Natural Cycles requires women to take their temperature daily using a basal body thermometer, in the morning immediately upon waking, and to enter the reading into the app, which also tracks a user’s menstrual cycle. Basal body thermometers are more sensitive than regular thermometers and detect a minor rise in temperature, only about half of one degree Fahrenheit, around the time of ovulation. Women using the app for contraception should abstain from sex or use protection (such as a condom) when they see “fertile day” displayed on the app, which is typically four or five days a month.
“Consumers are increasingly using digital health technologies to inform their everyday health decisions, and this new app can provide an effective method of contraception if it’s used carefully and correctly,” said Terri Cornelison, M.D., Ph.D., assistant director for the health of women in the FDA’s Center for Devices and Radiological Health. “But women should know that no form of contraception works perfectly, so an unplanned pregnancy could still result from correct usage of this device.”
Clinical studies to evaluate the effectiveness of Natural Cycles for use in contraception involved 15,570 women who used the app for an average of eight months. The app had a “perfect use” failure rate of 1.8 percent, which means 1.8 in 100 women who use the app for one year will become pregnant because they had sexual intercourse on a day when the app predicted they would not be fertile or because their contraceptive method failed when they had intercourse on a fertile day. The app had a “typical use” failure rate of 6.5 percent, which accounted for women sometimes not using the app correctly by, for example, having unprotected intercourse on fertile days.
Natural Cycles should not be used by women who have a medical condition where pregnancy would be associated with a significant risk to the mother or the fetus or those currently using birth control or hormonal treatments that inhibit ovulation. Natural Cycles does not provide protection against sexually transmitted infections.
The FDA reviewed the Natural Cycles app through the de novo premarket review pathway, a regulatory pathway for novel, low-to-moderate-risk devices of a new type. Along with this authorization, the FDA is establishing criteria, called special controls, which clarify the agency’s expectations in assuring the accuracy, reliability and effectiveness in preventing pregnancy using apps indicated for contraception. These special controls, when met along with general controls, provide a reasonable assurance of safety and effectiveness for apps used for contraception. This action also creates a new regulatory classification, which means that subsequent devices with the same intended use may go through the FDA’s 510(k) process, whereby devices can obtain marketing authorization by demonstrating substantial equivalence to a predicate device.

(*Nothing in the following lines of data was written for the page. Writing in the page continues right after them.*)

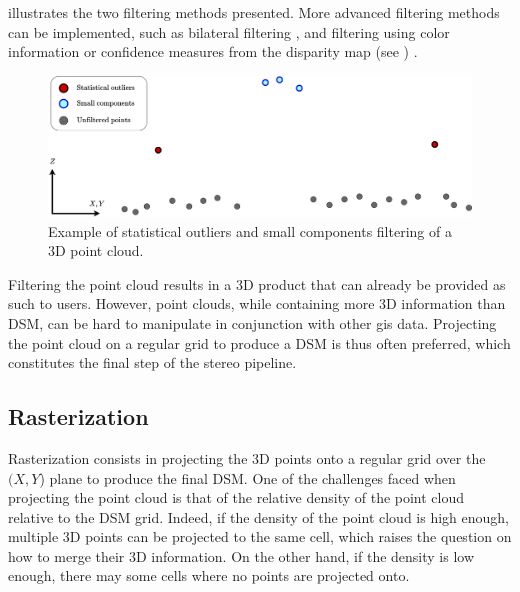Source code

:  illustrates the two filtering methods presented. More advanced filtering methods can be implemented, such as bilateral filtering \cite{digne_bilateral_2017}, and filtering using color information or confidence measures from the disparity map (see ) \cite{youssefi_geometrically_2024}.

\begin{figure}
    \centering
    \includegraphics[width=\linewidth]{Images/Chap_1/Point_cloud_filtering.png}
    \caption{Example of statistical outliers and small components filtering of a 3D point cloud.}
    \label{fig:point_cloud_filtering}
\end{figure}

Filtering the point cloud results in a 3D product that can already be provided as such to users. However, point clouds, while containing more 3D information than DSM, can be hard to manipulate in conjunction with other \acrshort{gis} data. Projecting the point cloud on a regular grid to produce a DSM is thus often preferred, which constitutes the final step of the stereo pipeline.

\subsection{Rasterization}\label{sec:rasterization}
Rasterization consists in projecting the 3D points onto a regular grid over the $(X,Y$) plane to produce the final DSM. One of the challenges faced when projecting the point cloud is that of the relative density of the point cloud relative to the DSM grid. Indeed, if the density of the point cloud is high enough, multiple 3D points can be projected to the same cell, which raises the question on how to merge their 3D information. On the other hand, if the density is low enough, there may some cells where no points are projected onto.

Last year, the FDA released a Digital Health Innovation Action Plan to look at ways to provide clarity and find efficiency in how the agency regulates digital health technologies like the Natural Cycles app.
The FDA granted the marketing authorization for this app to Natural Cycles Nordic AB.
The FDA, an agency within the U.S. Department of Health and Human Services, protects the public health by assuring the safety, effectiveness, and security of human and veterinary drugs, vaccines and other biological products for human use, and medical devices. The agency also is responsible for the safety and security of our nation’s food supply, cosmetics, dietary supplements, products that give off electronic radiation, and for regulating tobacco products.